Global risk may sometimes be associated with conspiracy theories such as the Illuminati or the idea that lizard men control the world. Of course, every effort must be made to develop the study of catastrophic global risks into a serious discipline that has no association with such nutty theorizing.

When a conspiracy theory predicts a certain risk, it tends to be highly specific: the world will end on such-and-such a date, caused by such-and-such event. In contrast, the scientific analysis of risk considers many possible risks, as probability distributions over time, including the possibility of complex overlapping factors and/or cascades. In addition, conspiracy theory risks will often come with a pre-packaged solution; the promulgator of the conspiracy theory happens to know the one solution to deal with the risk. In contrast, those engaged in the scientific study of global catastrophic risk will not necessarily claim that they have any idea how to deal with the risk.

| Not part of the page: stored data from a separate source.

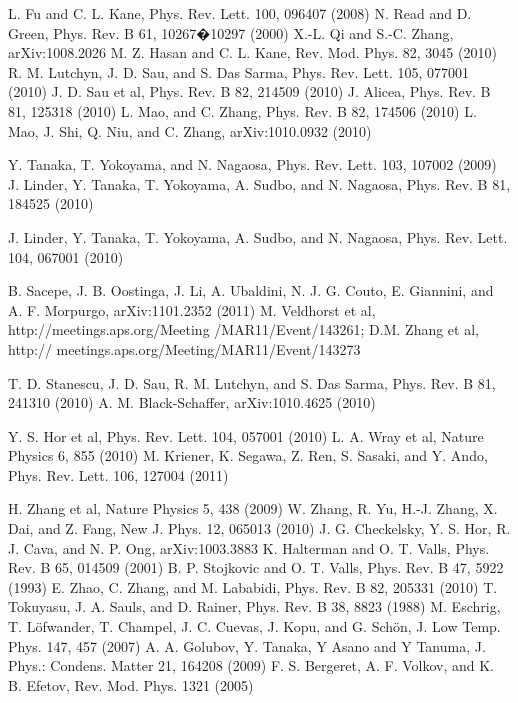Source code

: \documentclass[11pt]{report}
\begin{document}

\begin{thebibliography}{29}
 L. Fu and C. L. Kane,
Phys. Rev. Lett. 100, 096407 (2008)
 N. Read and D. Green, Phys. Rev. B 61, 10267�10297 (2000)
X.-L. Qi and S.-C. Zhang, arXiv:1008.2026
 M. Z. Hasan and C. L. Kane, Rev. Mod. Phys. 82, 3045 (2010)
 R. M. Lutchyn, J. D. Sau, and S. Das Sarma,
Phys. Rev. Lett. 105, 077001 (2010)
 J. D. Sau et al, Phys. Rev. B 82, 214509 (2010)
 J. Alicea, Phys. Rev. B 81, 125318 (2010)
 L. Mao, and C. Zhang, Phys. Rev. B 82, 174506 (2010)
 L. Mao, J. Shi, Q. Niu, and C. Zhang, arXiv:1010.0932 (2010)

 Y. Tanaka, T. Yokoyama, and N. Nagaosa, Phys. Rev. Lett. 103, 107002 (2009)
 J. Linder, Y. Tanaka, T. Yokoyama, A. Sudbo, and N. Nagaosa,
Phys. Rev. B 81, 184525 (2010)

 J. Linder, Y. Tanaka, T. Yokoyama, A. Sudbo, and N. Nagaosa,
 Phys. Rev. Lett. 104, 067001 (2010)

 B. Sacepe, J. B. Oostinga, J. Li, A. Ubaldini, N. J. G. Couto, E. Giannini, and A. F. Morpurgo,
arXiv:1101.2352 (2011)
M. Veldhorst et al, http://meetings.aps.org/Meeting
/MAR11/Event/143261;
D.M. Zhang et al, http://
meetings.aps.org/Meeting/MAR11/Event/143273

T. D. Stanescu, J. D. Sau, R. M. Lutchyn, and S. Das Sarma,
Phys. Rev. B 81, 241310 (2010)
 A. M. Black-Schaffer, arXiv:1010.4625 (2010)

 Y. S. Hor et al, Phys. Rev. Lett. 104, 057001 (2010)
 L. A. Wray et al, Nature Physics 6, 855 (2010)
 M. Kriener, K. Segawa, Z. Ren, S. Sasaki, and Y. Ando,
Phys. Rev. Lett. 106, 127004 (2011)

 H. Zhang et al, Nature Physics 5, 438 (2009)
 W. Zhang, R. Yu, H.-J. Zhang, X. Dai, and Z. Fang, New J. Phys. 12, 065013 (2010)
J. G. Checkelsky, Y. S. Hor, R. J. Cava, and N. P. Ong, arXiv:1003.3883
K. Halterman and O. T. Valls, Phys. Rev. B 65,  014509 (2001)
B. P. Stojkovic and O. T. Valls, Phys. Rev. B 47, 5922 (1993)
E. Zhao, C. Zhang, and M. Lababidi, Phys. Rev. B 82, 205331 (2010) 
T. Tokuyasu, J. A. Sauls, and D. Rainer, Phys. Rev. B 38, 8823 (1988)
M. Eschrig, T. L\"ofwander, T. Champel, J. C. Cuevas, J. Kopu, and G. Sch\"on,
J. Low Temp. Phys. 147, 457 (2007)
A. A. Golubov, Y. Tanaka, Y Asano and Y Tanuma, J. Phys.: Condens. Matter 21, 164208 (2009)
F. S. Bergeret, A. F. Volkov, and K. B. Efetov, Rev. Mod. Phys. 1321 (2005)


\end{thebibliography}
\end{document}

If they do have a proposed solution, it will not be entirely certain—rather, it will be a work in progress, amenable to further suggestions, elaborations, redundant safety elements and precautions.

The more poorly we predict the future, the more dangerous it is. The primary danger of the future is its unpredictability. Conspiracy theories are harmful to future prediction, not just because of their general lunacy, but because they focus attention on too narrow a set of future possibilities. Furthermore, they assume superconfidence in the prognostic abilities of their adherents. A good prediction of the future does not predict concrete facts, but describes a space of possible scenarios. On the basis of this knowledge it is possible to determine central points in this space and deploy countermeasures to deal with them.

Such "predictions" undermine trust in any sensible basis underlying them, for example that a large act of terrorism could weaken the dollar and potentially cause an economic collapse as part of a chain reaction. Conspiracy theories also tend to fall prey to the fundamental attribution error—that is, that there must be a “Them,” a deliberately malevolent actor on whom to place the blame. In reality, there is usually no such arch-villain; there may be a group, or the disaster might happen as a complete accident, or as a result of human actions which are not deliberately malevolent. Focusing on conspiracy theories, or allowing conspiracy theories to influence our thinking in any way, biases our thinking in this way.

At the same time, although the majority of conspiracy theories are false, there is always the wild chance that one of them could turn out to be true. There was a conspiracy theory by industrialists to take over the U.S. Government in a coup during 1933, the so-called Business Plot, but it was foiled when a General in on the plot decided to report it to the government. Conspiracies do exist, but conspiracy theorists tend to overestimate the degree to which groups and individuals are capable of covert coordination. Regardless, consider the saying: if you cannot catch a cat in a dark room, that does not mean that the cat is not present.